Voici une photo du stand pléthorique proposé par la maison indépendante.
Si tout n’est pas repérable d’un simple coup d’œil, une gamme pétulante était proposée nous emmenant à travers les magnifiques années 60 (quelle période quand même), jusqu’aux années 20 (1924). Un tel déploiement est rare et on ne peut que louer une telle démarche au sein d’un salon. Gageons que cette générosité fasse des émules !
C’est avec beaucoup de plaisir que je vous propose 2 notes de dégustations de leur maison. Ce sont des versions qui n’ont pas encore été mises en bouteille :
Grosperrin 1963 Grande Champagne
Grosperrin 1964 Borderies
Comme vous pouvez le voir, des approches complémentaires s’émancipent afin de proposer une palette plus large. Un excellent signe pour les années à venir.
Armagnac : Dartigalongue et les autres ?
Si dans le cognac, on sent une dynamique forte, il semblerait que l’armagnac soit un peu plus timide. Non pas que les produits soient forcément ratés ou qu’il n’y ait pas des tentatives de modernisation, mais la recette victorieuse ne semble pas encore peaufinée.

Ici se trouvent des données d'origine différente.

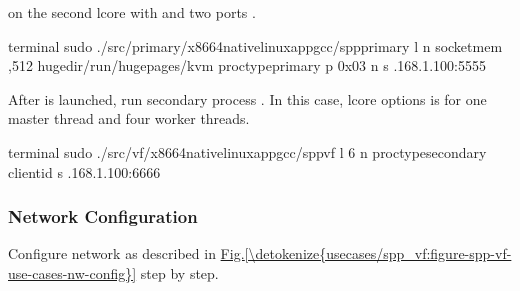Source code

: \documentclass[a4paper,11pt,openany,oneside,english]{sphinxmanual}
\begin{document}
 on the second lcore with  and two ports .

\begin{sphinxVerbatim}[commandchars=\\\{\},formatcom=\footnotesize]
 terminal 
 sudo ./src/primary/x86\PYGZus{}64\PYGZhy{}native\PYGZhy{}linuxapp\PYGZhy{}gcc/spp\PYGZus{}primary 
    \PYGZhy{}l  \PYGZhy{}n  
    \PYGZhy{}\PYGZhy{}socket\PYGZhy{}mem ,512 
    \PYGZhy{}\PYGZhy{}huge\PYGZhy{}dir/run/hugepages/kvm 
    \PYGZhy{}\PYGZhy{}proc\PYGZhy{}typeprimary 
    \PYGZhy{}\PYGZhy{} 
    \PYGZhy{}p 0x03 
    \PYGZhy{}n  \PYGZhy{}s .168.1.100:5555
\end{sphinxVerbatim}

After  is launched, run secondary process .
In this case, lcore options is  for one master thread and four
worker threads.

\begin{sphinxVerbatim}[commandchars=\\\{\},formatcom=\footnotesize]
 terminal 
 sudo ./src/vf/x86\PYGZus{}64\PYGZhy{}native\PYGZhy{}linuxapp\PYGZhy{}gcc/spp\PYGZus{}vf 
   \PYGZhy{}l \PYGZhy{}6 
   \PYGZhy{}n  \PYGZhy{}\PYGZhy{}proc\PYGZhy{}typesecondary 
   \PYGZhy{}\PYGZhy{} 
   \PYGZhy{}\PYGZhy{}client\PYGZhy{}id  
   \PYGZhy{}s .168.1.100:6666 
\end{sphinxVerbatim}


\subsubsection{Network Configuration}
\label{\detokenize{usecases/spp_vf:network-configuration}}
Configure network as described in \hyperref[\detokenize{usecases/spp_vf:figure-spp-vf-use-cases-nw-config}]{Fig.\@ \ref{\detokenize{usecases/spp_vf:figure-spp-vf-use-cases-nw-config}}}
step by step.
\end{document}
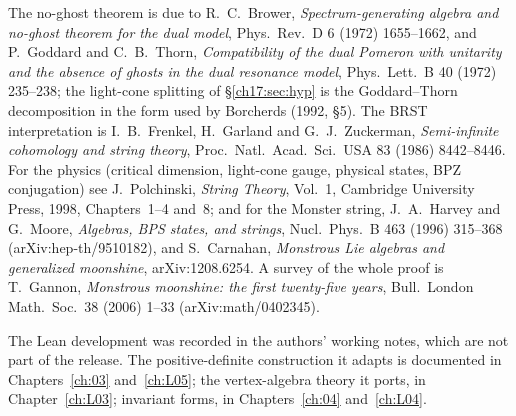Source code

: The no-ghost theorem is due to R.~C.~Brower, \emph{Spectrum-generating algebra and no-ghost theorem for the dual model},
Phys.\ Rev.\ D 6 (1972) 1655--1662, and P.~Goddard and C.~B.~Thorn, \emph{Compatibility of the dual Pomeron with unitarity and
the absence of ghosts in the dual resonance model}, Phys.\ Lett.\ B 40 (1972) 235--238; the light-cone splitting of
\S\ref{ch17:sec:hyp} is the Goddard--Thorn decomposition in the form used by Borcherds (1992, \S5).  The BRST
interpretation is I.~B.~Frenkel, H.~Garland and G.~J.~Zuckerman, \emph{Semi-infinite cohomology and string theory}, Proc.\
Natl.\ Acad.\ Sci.\ USA 83 (1986) 8442--8446.  For the physics (critical dimension, light-cone gauge, physical states,
BPZ conjugation) see J.~Polchinski, \emph{String Theory}, Vol.~1, Cambridge University Press, 1998, Chapters~1--4 and~8; and
for the Monster string, J.~A.~Harvey and G.~Moore, \emph{Algebras, BPS states, and strings}, Nucl.\ Phys.\ B 463 (1996)
315--368 (arXiv:hep-th/9510182), and S.~Carnahan, \emph{Monstrous Lie algebras and generalized moonshine}, arXiv:1208.6254.
A survey of the whole proof is T.~Gannon, \emph{Monstrous moonshine: the first twenty-five years}, Bull.\ London Math.\ Soc.\
38 (2006) 1--33 (arXiv:math/0402345).

The Lean development was recorded in the authors' working notes, which are not part of the release.  The positive-definite construction it adapts is documented in
Chapters~\ref{ch:03} and~\ref{ch:L05}; the vertex-algebra theory it ports, in Chapter~\ref{ch:L03}; invariant forms, in
Chapters~\ref{ch:04} and~\ref{ch:L04}.

\endgroup

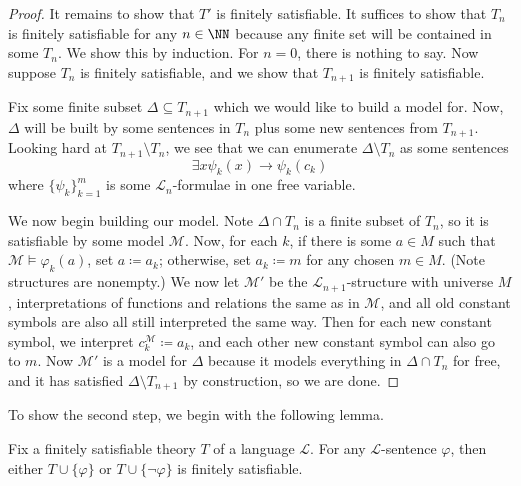 \documentclass[../notes.tex]{subfiles}
\begin{document}
\begin{proof}
	It remains to show that $T'$ is finitely satisfiable. It suffices to show that $T_n$ is finitely satisfiable for any $n\in\NN$ because any finite set will be contained in some $T_n$. We show this by induction. For $n=0$, there is nothing to say. Now suppose $T_n$ is finitely satisfiable, and we show that $T_{n+1}$ is finitely satisfiable.
	
	Fix some finite subset $\Delta\subseteq T_{n+1}$ which we would like to build a model for. Now, $\Delta$ will be built by some sentences in $T_n$ plus some new sentences from $T_{n+1}$. Looking hard at $T_{n+1}\setminus T_n$, we see that we can enumerate $\Delta\setminus T_n$ as some sentences
	\[\exists x\psi_k(x)\to \psi_k(c_k)\]
	where $\{\psi_k\}_{k=1}^m$ is some $\mathcal L_n$-formulae in one free variable.
	
	We now begin building our model. Note $\Delta\cap T_n$ is a finite subset of $T_n$, so it is satisfiable by some model $\mathcal M$. Now, for each $k$, if there is some $a\in M$ such that $\mathcal M\models\varphi_k(a)$, set $a\coloneqq a_k$; otherwise, set $a_k\coloneqq m$ for any chosen $m\in M$. (Note structures are nonempty.) We now let $\mathcal M'$ be the $\mathcal L_{n+1}$-structure with universe $M$, interpretations of functions and relations the same as in $\mathcal M$, and all old constant symbols are also all still interpreted the same way. Then for each new constant symbol, we interpret $c_k^\mathcal M\coloneqq a_k$, and each other new constant symbol can also go to $m$. Now $\mathcal M'$ is a model for $\Delta$ because it models everything in $\Delta\cap T_n$ for free, and it has satisfied $\Delta\setminus T_{n+1}$ by construction, so we are done.
\end{proof}
To show the second step, we begin with the following lemma.
\begin{lemma} \label{lem:fs-can-extend-complete}
	Fix a finitely satisfiable theory $T$ of a language $\mathcal L$. For any $\mathcal L$-sentence $\varphi$, then either $T\cup\{\varphi\}$ or $T\cup\{\lnot\varphi\}$ is finitely satisfiable.
\end{lemma}
\end{document}
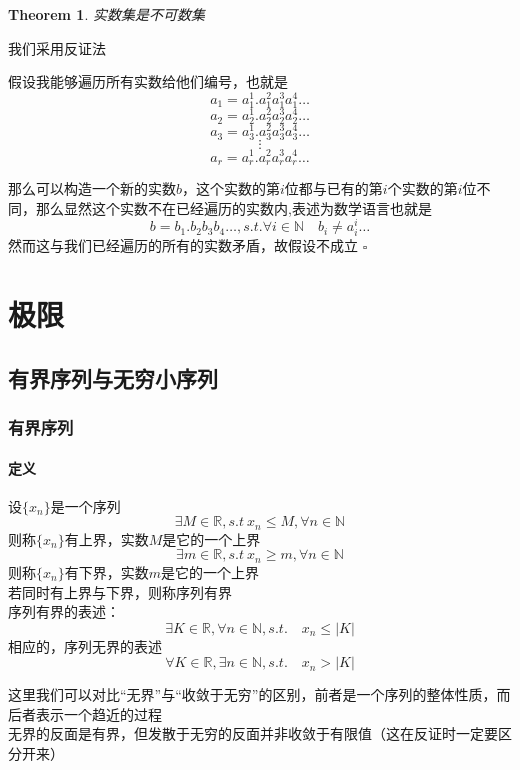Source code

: \documentclass[11pt,hyperref,a4paper,UTF8]{ctexart}
\newtheorem{theorem}{Theorem}[subsection]
\newenvironment{cproof}{%
\heiti{证明}\kaishu
}{%
  \hfill $\square$
  \par\bigskip
}
\begin{document}
\begin{CJK}{UTF8}{gkai}
\begin{theorem}
  实数集是不可数集
\end{theorem}

\begin{cproof}
  我们采用反证法

  假设我能够遍历所有实数给他们编号，也就是
  \[a_1=a_1^1.a_1^2  a_1^3  a_1^4  \ldots\]
  \[a_2=a_2^1.a_2^2  a_2^3  a_2^4  \ldots\]
  \[a_3=a_3^1.a_3^2  a_3^3  a_3^4  \ldots\]
  \[\vdots\]
  \[a_r=a_r^1.   a_r^2   a_r^3   a_r^4  \ldots\]

  那么可以构造一个新的实数$b$，这个实数的第$i$位都与已有的第$i$个实数的第$i$位不同，那么显然这个实数不在已经遍历的实数内,表述为数学语言也就是
  \[b=b_1.b_2b_3b_4\ldots,s.t.\forall i \in \mathbb{N} \quad  b_i\neq a_i^i \ldots\]
  然而这与我们已经遍历的所有的实数矛盾，故假设不成立
\end{cproof}

\newpage
\section{极限}
\subsection{有界序列与无穷小序列}
\subsubsection{有界序列}
\paragraph{定义\\}

设$\{x_n\}$是一个序列\\
\[\exists M\in\mathbb{R},s.t~ x_n\leq M ,\forall n\in \mathbb{N}\]
则称$\{x_n\}$有上界，实数$M$是它的一个上界
\[\exists m\in\mathbb{R},s.t~ x_n\geq m ,\forall n\in \mathbb{N}\]
则称$\{x_n\}$有下界，实数$m$是它的一个上界\\
若同时有上界与下界，则称序列有界\\
序列有界的表述：
\[\exists K\in \mathbb{R},\forall n\in \mathbb{N},s.t.\quad x_n\leq |K|\]
相应的，序列无界的表述
\[\forall K\in \mathbb{R},\exists n\in \mathbb{N},s.t.\quad  x_n  >  |K|\]

这里我们可以对比“无界”与“收敛于无穷”的区别，前者是一个序列的整体性质，而后者表示一个趋近的过程\\
无界的反面是有界，但发散于无穷的反面并非收敛于有限值（这在反证时一定要区分开来）\\

\end{CJK}
\end{document}
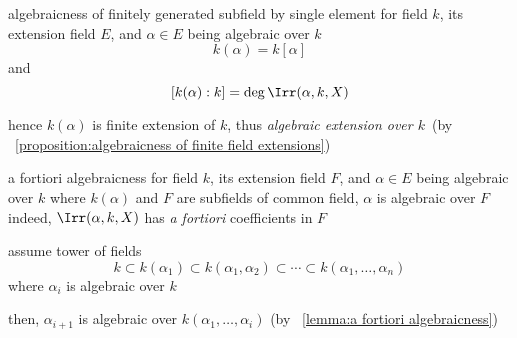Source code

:\documentclass[17pt,landscape]{foils}
\begin{document}
{

\begin{myproposition}{algebraicness of finitely generated subfield by single element}%
	for field $k$, its extension field $E$, and $\alpha\in E$ being algebraic over $k$
	$$k(\alpha) = k[\alpha]$$
	and
	$$
		[k(\alpha):k] = \deg \Irr(\alpha, k, X)
	$$

	hence $k(\alpha)$ is finite extension of $k$,
	thus \emph{algebraic extension over $k$}\
	(by \propositionname~\ref{proposition:algebraicness of finite field extensions})
\end{myproposition}

\vfill
\begin{mylemma}{a fortiori algebraicness}%
	for field $k$,
	its extension field $F$,
	and $\alpha\in E$ being algebraic over $k$
	where $k(\alpha)$ and $F$ are subfields of common field,
	$\alpha$ is algebraic over $F$
	\shrinkspacewithintheoremslike\
	\ibit
	\iitem
		indeed, $\Irr(\alpha,k,X)$
		has \emph{a fortiori}
		coefficients in $F$
	\eit
\end{mylemma}


\myfoilhead{}

\bit
\item
	assume tower of fields
	$$
		k \subset k(\alpha_1) \subset k(\alpha_1, \alpha_2) \subset \cdots \subset k(\alpha_1,\ldots, \alpha_n)
	$$
	where $\alpha_i$ is algebraic over $k$

\vitem
	then, $\alpha_{i+1}$ is algebraic over $k(\alpha_1,\ldots,\alpha_i)$ (by \lemmaname~\ref{lemma:a fortiori algebraicness})
\eit

}
\end{document}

En attendant, il y a une maison qui surnage dans cet océan, c’est Dartigalongue, qui nous offrait un des plus beaux stands. Fondée en 1838, elle poursuit sans relâche son idéal de l’armagnac avec stabilité. Assemblage de 3 cépages (Ugni blanc, Baco 221 et Folle Blanche), leurs armagnacs sont surveillés par Ghislain Laffargue (maître de chai depuis 1990) et Benoît Hillion, directeur et représentant actuel de la maison.

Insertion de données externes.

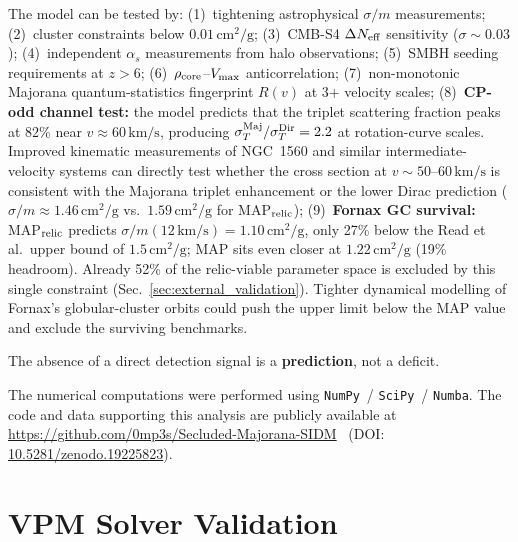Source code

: \documentclass[aps,prd,twocolumn,superscriptaddress,nofootinbib]{revtex4-2}
\newcommand{\sigmam}{\sigma/m}
\newcommand{\kms}{\,\text{km/s}}
\newcommand{\cmg}{\,\text{cm}^2/\text{g}}
\newcommand{\Neff}{\Delta N_{\rm eff}}
\begin{document}
The model can be tested by:
(1)~tightening astrophysical $\sigmam$ measurements;
(2)~cluster constraints below $0.01\cmg$;
(3)~CMB-S4 $\Neff$ sensitivity ($\sigma\sim 0.03$);
(4)~independent $\alpha_s$ measurements from halo observations;
(5)~SMBH seeding requirements at $z>6$;
(6)~$\rho_{\rm core}$--$V_{\rm max}$ anticorrelation;
(7)~non-monotonic Majorana quantum-statistics fingerprint
$R(v)$ at 3+ velocity scales;
(8)~\textbf{CP-odd channel test:} the model predicts that the
triplet scattering fraction peaks at $82\%$ near $v\approx 60\kms$,
producing $\sigma_T^{\rm Maj}/\sigma_T^{\rm Dir}=2.2$ at
rotation-curve scales.  Improved kinematic measurements of
NGC~1560 and similar intermediate-velocity systems can directly
test whether the cross section at $v\sim 50$--$60\kms$ is
consistent with the Majorana triplet enhancement or the lower
Dirac prediction ($\sigmam \approx 1.46\cmg$ vs.\ $1.59\cmg$
for MAP$_{\rm relic}$);
(9)~\textbf{Fornax GC survival:} MAP$_{\rm relic}$ predicts
$\sigmam(12\kms)=1.10\cmg$, only 27\% below the Read et al.\
upper bound of $1.5\cmg$; MAP sits even closer at $1.22\cmg$
(19\% headroom).  Already 52\% of the relic-viable parameter space
is excluded by this single constraint (Sec.~\ref{sec:external_validation}).
Tighter dynamical modelling of Fornax's
globular-cluster orbits could push the upper limit below the MAP value
and exclude the surviving benchmarks.

The absence of a direct detection signal is a \textbf{prediction},
not a deficit.

\begin{acknowledgments}
The numerical computations were performed using
\texttt{NumPy}~/ \texttt{SciPy}~/ \texttt{Numba}.
The code and data supporting this analysis are publicly available at
\url{https://github.com/0mp3s/Secluded-Majorana-SIDM}~\cite{SIDM_code:2026}
(DOI: \href{https://doi.org/10.5281/zenodo.19225823}{10.5281/zenodo.19225823}).
\end{acknowledgments}


\appendix

\section{VPM Solver Validation}\label{app:validation}
\end{document}
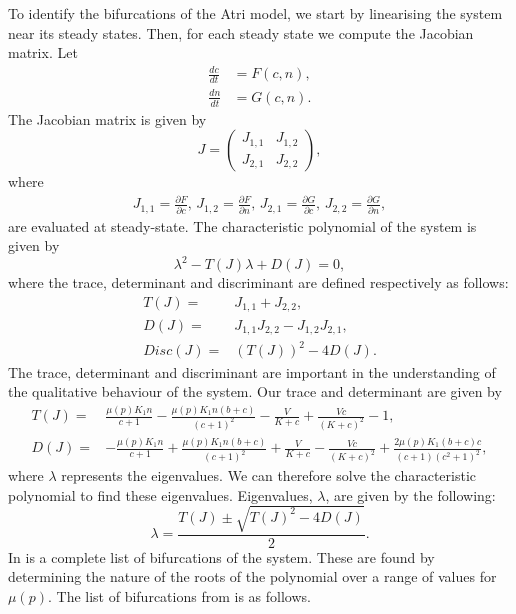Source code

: To identify the bifurcations of the Atri model, we start by linearising the system near its
steady states. Then, for each steady state we compute the Jacobian matrix. Let
\begin{align}
    \frac{dc}{dt}&=F(c,n),\nonumber\\
    \frac{dn}{dt}&=G(c,n).\nonumber
\end{align}
The Jacobian matrix is given by
\begin{equation*}
J = 
\begin{pmatrix}
J_{1,1} & J_{1,2}\\
J_{2,1} & J_{2,2}
\end{pmatrix},
\end{equation*}
where
\begin{align}
J_{1,1}=\frac{\partial F}{\partial c}\text{,  } J_{1,2}=\frac{\partial F}{\partial n}\text{,  } J_{2,1}=\frac{\partial G}{\partial c}\text{,  } J_{2,2}=\frac{\partial G}{\partial n},\nonumber
\end{align}
are evaluated at steady-state. The characteristic polynomial of the system is given by
\begin{equation}
    \lambda^2-T(J)\lambda+D(J)=0,\nonumber
\end{equation}
where the trace, determinant and discriminant are defined respectively as follows:
\begin{align}
    T(J)=&J_{1,1}+J_{2,2},\nonumber\\
    D(J)=&J_{1,1}J_{2,2}-J_{1,2}J_{2,1},\nonumber\\
    Disc(J)=&(T(J))^2-4D(J).\nonumber
\end{align}
The trace, determinant and discriminant are important in the understanding of the qualitative behaviour of the system. Our trace and determinant are given by
\begin{align}
T(J)=&\frac{\mu (p)K_1n}{c+1}-\frac{\mu(p)K_1n(b+c)}{(c+1)^2}-\frac{V}{K+c}+\frac{Vc}{(K+c)^2}-1,\nonumber\\
D(J)=&-\frac{\mu(p)K_1n}{c+1}+\frac{\mu(p)K_1n(b+c)}{(c+1)^2}+\frac{V}{K+c}-\frac{Vc}{(K+c)^2}+\frac{2\mu(p)K_1(b+c)c}{(c+1)(c^2+1)^2},\nonumber
\end{align}
where $\lambda$ represents the eigenvalues. We can therefore solve the characteristic polynomial to find these eigenvalues. Eigenvalues, $\lambda$, are given by the following:
\begin{equation}
    \lambda = \frac{T(J) \pm \sqrt{T(J)^2-4D(J)}}{2}.\nonumber
\end{equation}
In  is a complete list of bifurcations of the system. These are found by determining the nature of the roots of the polynomial over a range of values for $\mu(p)$. {The list of bifurcations from  is as follows.}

Si on peut bien entendu louer la qualité des éditions millésimées Single Cask et des éditions limitées (la cuvée Louis-Philippe, assemblage de 1974 et 1976, très réussie), la gamme d’assemblage classique est déjà marquante, notamment par son rapport qualité prix imbattable.
Je vous propose de découvrir le 15 ans, la charnière de la gamme :
Dartigalongue 15 ans
On notera que le Hors d’âge et le 25 ans sont un peu en-dessous au niveau de l’intérêt à l’achat mais cela n’empêche pas le VSOP, le 15 ans et le 30 ans de faire très mal à la concurrence.
En effet, en termes d’équilibre et de présence en bouche, il n’y a simplement pas de compétition. La gestion du bois et la consistance des armagnacs sont souvent moins bien gérées chez les autres maisons dégustées.
On gardera tout de même en tête le joli 1967 de chez Darroze.
Valeurs sûres, bonne ambiance & découvertes
Le cognac et l’armagnac étant, sur ce salon, mes cibles prioritaires, j’ai un peu laissé de côté le rhum. J’ai toutefois passé un bon moment sur le stand La Mauny, avec notamment un rafraîchissant Daïquiri sur base de La Mauny-Ananas et évidemment avec l’inénarrable Cedric des « Rhums de Ced’ » qui présentait notamment sa nouvelle réussite atour des Mirabelles.
Au rayon valeurs sûres et bonhomie, on peut évoquer Mette et ses eaux-de-vie artisanales. Si leur gamme est immense, l’échantillonnage était varié et instructif. Leur fameuse Poire Williams, l’originalité de la prunelle sauvage et le piquant du gingembre étaient notables. La framboise sauvage est peut-être un brin en-dessous (le problème des fruits rouges) mais la prune vieillie était plutôt convaincante.
On peut souligner les diverses propositions chez Christian Drouin, que ce soit leurs calvados (évidemment) ou leur gin assez frais.
Enfin, on terminera ce petit tour de piste par des produits un peu hors-normes, qui proposent des lectures atypiques de l’alcool.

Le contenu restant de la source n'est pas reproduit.